I worked early today. This morning I listened to Bruce Springsteen's "Born In The U.S.A." to get excited. Suddenly I thought about my past days. As you know, this song expresses a kind of anger and grief of living/surviving American life with enduring the wounds of the Vietnam War(at least, I understand this song like that). I have never gone to the Vietnam War so never got hurt by it, but I certainly face 'my' wound in my past days. Sometimes I get angry and have to get calm against it. I think about that.
Getting angry, having a plan of revenge... I have lived with thinking I would set fire to their houses. The houses of the people who bullied me... I have lived like that. And the hate I had toward this world got larger, and I even thought that I would kill everyone, destroy everything... I can remember that. But now, I have not been haunted by that kind of hate (at least, I think so). Where did my life change? How could I change like this? Now I am thinking that just living for today, enjoying today without having any anger or resentment. Or maybe I am naturally just so tiny a man that I can't stay angry and live with thinking revenge strictly.
When I read Haruki's "Norwegian Wood", I always listen to Joy Division's music. The darkness Joy Division has and the "Norwegian Wood" can match me in my opinion. Both have a great melancholy within themselves, and I sink myself into the sea of melancholy and face my forever wounds. Ah, I thought strictly that I wanted to die with the dark music in my past days, or I wanted to blame the people who bullied me, or my life would end in vain... As the people in Kiyoshi Kurosawa's movie "CURE", I had huge hate as a time bomb that might be able to explode suddenly.

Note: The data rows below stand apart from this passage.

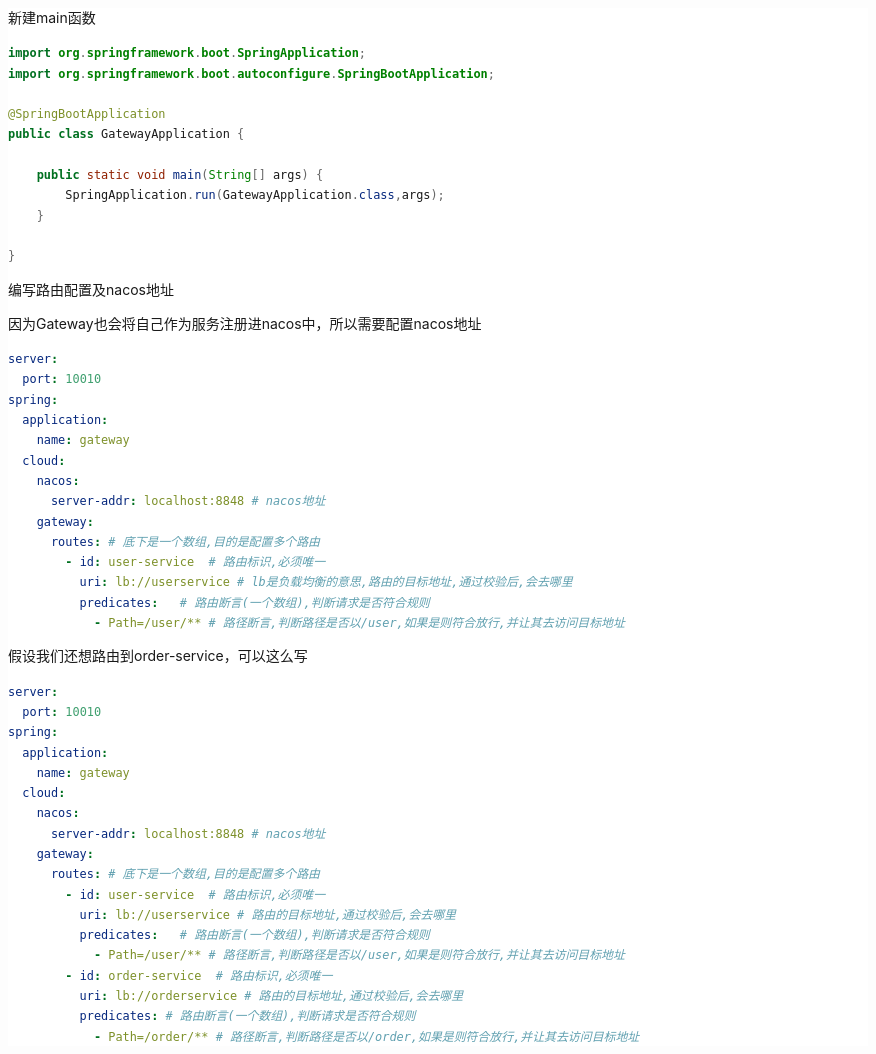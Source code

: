新建main函数

```java
import org.springframework.boot.SpringApplication;
import org.springframework.boot.autoconfigure.SpringBootApplication;

@SpringBootApplication
public class GatewayApplication {

    public static void main(String[] args) {
        SpringApplication.run(GatewayApplication.class,args);
    }
    
}
```

编写路由配置及nacos地址

因为Gateway也会将自己作为服务注册进nacos中，所以需要配置nacos地址

```yaml
server:
  port: 10010
spring:
  application:
    name: gateway
  cloud:
    nacos:
      server-addr: localhost:8848 # nacos地址
    gateway:
      routes: # 底下是一个数组,目的是配置多个路由
        - id: user-service  # 路由标识,必须唯一
          uri: lb://userservice # lb是负载均衡的意思,路由的目标地址,通过校验后,会去哪里
          predicates:   # 路由断言(一个数组),判断请求是否符合规则
            - Path=/user/** # 路径断言,判断路径是否以/user,如果是则符合放行,并让其去访问目标地址
```

假设我们还想路由到order-service，可以这么写

```yaml
server:
  port: 10010
spring:
  application:
    name: gateway
  cloud:
    nacos:
      server-addr: localhost:8848 # nacos地址
    gateway:
      routes: # 底下是一个数组,目的是配置多个路由
        - id: user-service  # 路由标识,必须唯一
          uri: lb://userservice # 路由的目标地址,通过校验后,会去哪里
          predicates:   # 路由断言(一个数组),判断请求是否符合规则
            - Path=/user/** # 路径断言,判断路径是否以/user,如果是则符合放行,并让其去访问目标地址
        - id: order-service  # 路由标识,必须唯一
          uri: lb://orderservice # 路由的目标地址,通过校验后,会去哪里
          predicates: # 路由断言(一个数组),判断请求是否符合规则
            - Path=/order/** # 路径断言,判断路径是否以/order,如果是则符合放行,并让其去访问目标地址
```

Melancholic music, gloomy music... Radiohead, Arab Strap, Joy Division, Mogwai, Elliott Smith, Nirvana, Depeche Mode, Nine Inch Nails, Velvet Underground. Japan has a great melancholic Cocco. With their music, I sank into alcohol and thought that I would live in jail of my sickness forever. I wouldn't become happy... then I can't believe the current state. I remember the drama "Furuhata Ninzaburo" where the main actor Masakazu Tamura said, "People can begin their life again"...why did I write this? All I can say is that a negative life is simply a stressful life. I see, I will listen to Fatboy Slim!